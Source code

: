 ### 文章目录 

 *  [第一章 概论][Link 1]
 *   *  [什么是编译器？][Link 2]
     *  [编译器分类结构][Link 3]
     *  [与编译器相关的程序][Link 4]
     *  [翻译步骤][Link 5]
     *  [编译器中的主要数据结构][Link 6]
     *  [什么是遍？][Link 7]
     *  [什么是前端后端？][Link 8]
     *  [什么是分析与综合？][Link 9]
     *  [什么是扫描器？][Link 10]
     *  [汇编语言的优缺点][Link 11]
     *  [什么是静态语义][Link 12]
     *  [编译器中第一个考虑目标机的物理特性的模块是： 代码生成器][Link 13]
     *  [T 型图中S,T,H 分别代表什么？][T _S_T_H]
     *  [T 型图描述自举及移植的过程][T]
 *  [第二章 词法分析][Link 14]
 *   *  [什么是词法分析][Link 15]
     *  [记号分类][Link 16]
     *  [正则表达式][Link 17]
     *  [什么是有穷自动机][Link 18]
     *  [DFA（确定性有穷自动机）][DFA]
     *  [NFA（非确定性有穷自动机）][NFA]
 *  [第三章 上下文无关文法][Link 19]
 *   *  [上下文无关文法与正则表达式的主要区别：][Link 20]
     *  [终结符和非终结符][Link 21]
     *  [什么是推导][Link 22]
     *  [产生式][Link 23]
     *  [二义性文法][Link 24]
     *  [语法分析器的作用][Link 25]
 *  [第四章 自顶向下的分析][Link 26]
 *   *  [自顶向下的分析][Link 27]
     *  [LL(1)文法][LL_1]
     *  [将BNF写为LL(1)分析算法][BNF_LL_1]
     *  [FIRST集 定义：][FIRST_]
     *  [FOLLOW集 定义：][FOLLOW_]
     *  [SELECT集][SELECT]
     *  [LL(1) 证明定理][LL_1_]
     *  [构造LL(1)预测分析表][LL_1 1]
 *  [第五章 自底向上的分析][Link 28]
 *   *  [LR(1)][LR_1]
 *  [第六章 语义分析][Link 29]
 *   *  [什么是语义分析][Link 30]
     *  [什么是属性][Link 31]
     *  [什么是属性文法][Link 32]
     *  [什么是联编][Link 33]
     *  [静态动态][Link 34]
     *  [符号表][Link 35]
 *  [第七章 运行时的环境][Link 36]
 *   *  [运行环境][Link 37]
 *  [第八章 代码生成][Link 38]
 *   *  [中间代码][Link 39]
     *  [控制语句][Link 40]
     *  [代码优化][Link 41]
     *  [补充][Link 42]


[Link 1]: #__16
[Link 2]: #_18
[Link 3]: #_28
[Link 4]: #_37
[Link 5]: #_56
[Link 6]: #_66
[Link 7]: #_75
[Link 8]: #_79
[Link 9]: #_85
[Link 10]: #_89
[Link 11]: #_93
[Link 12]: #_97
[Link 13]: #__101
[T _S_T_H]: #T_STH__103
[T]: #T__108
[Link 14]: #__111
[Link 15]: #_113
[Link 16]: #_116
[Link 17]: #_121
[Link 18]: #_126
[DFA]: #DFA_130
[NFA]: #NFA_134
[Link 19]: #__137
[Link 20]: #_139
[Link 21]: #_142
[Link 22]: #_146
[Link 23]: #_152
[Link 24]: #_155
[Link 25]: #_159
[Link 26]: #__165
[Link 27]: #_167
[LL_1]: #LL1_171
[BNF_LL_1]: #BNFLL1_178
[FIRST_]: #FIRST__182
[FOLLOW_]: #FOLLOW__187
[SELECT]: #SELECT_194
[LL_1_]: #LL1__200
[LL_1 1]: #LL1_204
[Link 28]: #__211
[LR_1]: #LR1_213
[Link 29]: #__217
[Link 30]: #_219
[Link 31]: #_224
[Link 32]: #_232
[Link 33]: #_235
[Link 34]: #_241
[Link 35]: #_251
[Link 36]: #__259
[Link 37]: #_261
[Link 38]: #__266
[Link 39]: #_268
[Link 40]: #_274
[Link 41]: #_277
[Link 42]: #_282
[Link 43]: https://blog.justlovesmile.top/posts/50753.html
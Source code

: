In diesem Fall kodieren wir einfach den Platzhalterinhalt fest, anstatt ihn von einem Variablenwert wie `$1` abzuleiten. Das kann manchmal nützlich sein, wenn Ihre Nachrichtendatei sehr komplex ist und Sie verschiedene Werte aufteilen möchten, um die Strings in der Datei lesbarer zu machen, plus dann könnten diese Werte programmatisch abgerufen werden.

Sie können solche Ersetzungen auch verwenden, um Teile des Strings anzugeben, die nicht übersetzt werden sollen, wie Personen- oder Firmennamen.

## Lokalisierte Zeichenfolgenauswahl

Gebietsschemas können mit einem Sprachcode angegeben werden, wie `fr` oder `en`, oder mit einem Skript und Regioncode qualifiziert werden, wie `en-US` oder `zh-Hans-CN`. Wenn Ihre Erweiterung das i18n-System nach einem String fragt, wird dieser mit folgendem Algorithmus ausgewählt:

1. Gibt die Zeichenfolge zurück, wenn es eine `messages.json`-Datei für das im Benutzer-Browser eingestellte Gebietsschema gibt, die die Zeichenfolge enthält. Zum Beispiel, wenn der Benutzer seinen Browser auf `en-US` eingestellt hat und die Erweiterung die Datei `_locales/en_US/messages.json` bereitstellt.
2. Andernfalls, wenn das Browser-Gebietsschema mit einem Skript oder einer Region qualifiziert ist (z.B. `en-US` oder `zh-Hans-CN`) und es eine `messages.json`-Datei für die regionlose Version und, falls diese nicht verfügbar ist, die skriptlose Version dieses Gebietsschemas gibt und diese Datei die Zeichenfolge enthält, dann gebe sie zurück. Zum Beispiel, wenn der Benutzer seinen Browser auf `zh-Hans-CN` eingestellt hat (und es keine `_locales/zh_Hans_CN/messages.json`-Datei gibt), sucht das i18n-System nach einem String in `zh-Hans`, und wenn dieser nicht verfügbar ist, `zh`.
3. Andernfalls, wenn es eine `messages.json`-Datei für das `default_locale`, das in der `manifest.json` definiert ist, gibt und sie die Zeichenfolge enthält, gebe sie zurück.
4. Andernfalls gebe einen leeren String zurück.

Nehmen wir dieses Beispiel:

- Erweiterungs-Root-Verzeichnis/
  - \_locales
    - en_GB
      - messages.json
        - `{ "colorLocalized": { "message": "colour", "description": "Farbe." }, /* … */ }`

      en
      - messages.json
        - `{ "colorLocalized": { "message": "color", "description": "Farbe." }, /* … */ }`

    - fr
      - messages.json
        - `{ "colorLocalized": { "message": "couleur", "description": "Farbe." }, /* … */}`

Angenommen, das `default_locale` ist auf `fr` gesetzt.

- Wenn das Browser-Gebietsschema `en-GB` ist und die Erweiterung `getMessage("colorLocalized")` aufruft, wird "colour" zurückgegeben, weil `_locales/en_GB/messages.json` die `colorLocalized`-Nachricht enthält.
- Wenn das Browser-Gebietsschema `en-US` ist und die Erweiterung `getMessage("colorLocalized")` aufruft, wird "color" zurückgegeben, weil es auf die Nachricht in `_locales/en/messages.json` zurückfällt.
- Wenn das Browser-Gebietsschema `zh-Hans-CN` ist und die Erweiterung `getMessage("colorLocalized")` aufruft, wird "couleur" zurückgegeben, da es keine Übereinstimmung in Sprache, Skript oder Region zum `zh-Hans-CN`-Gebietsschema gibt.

★ ★ ★ ★

## Activity
Work through the data and count each line holding the string "getMessage". Give only that count.

## Task output
3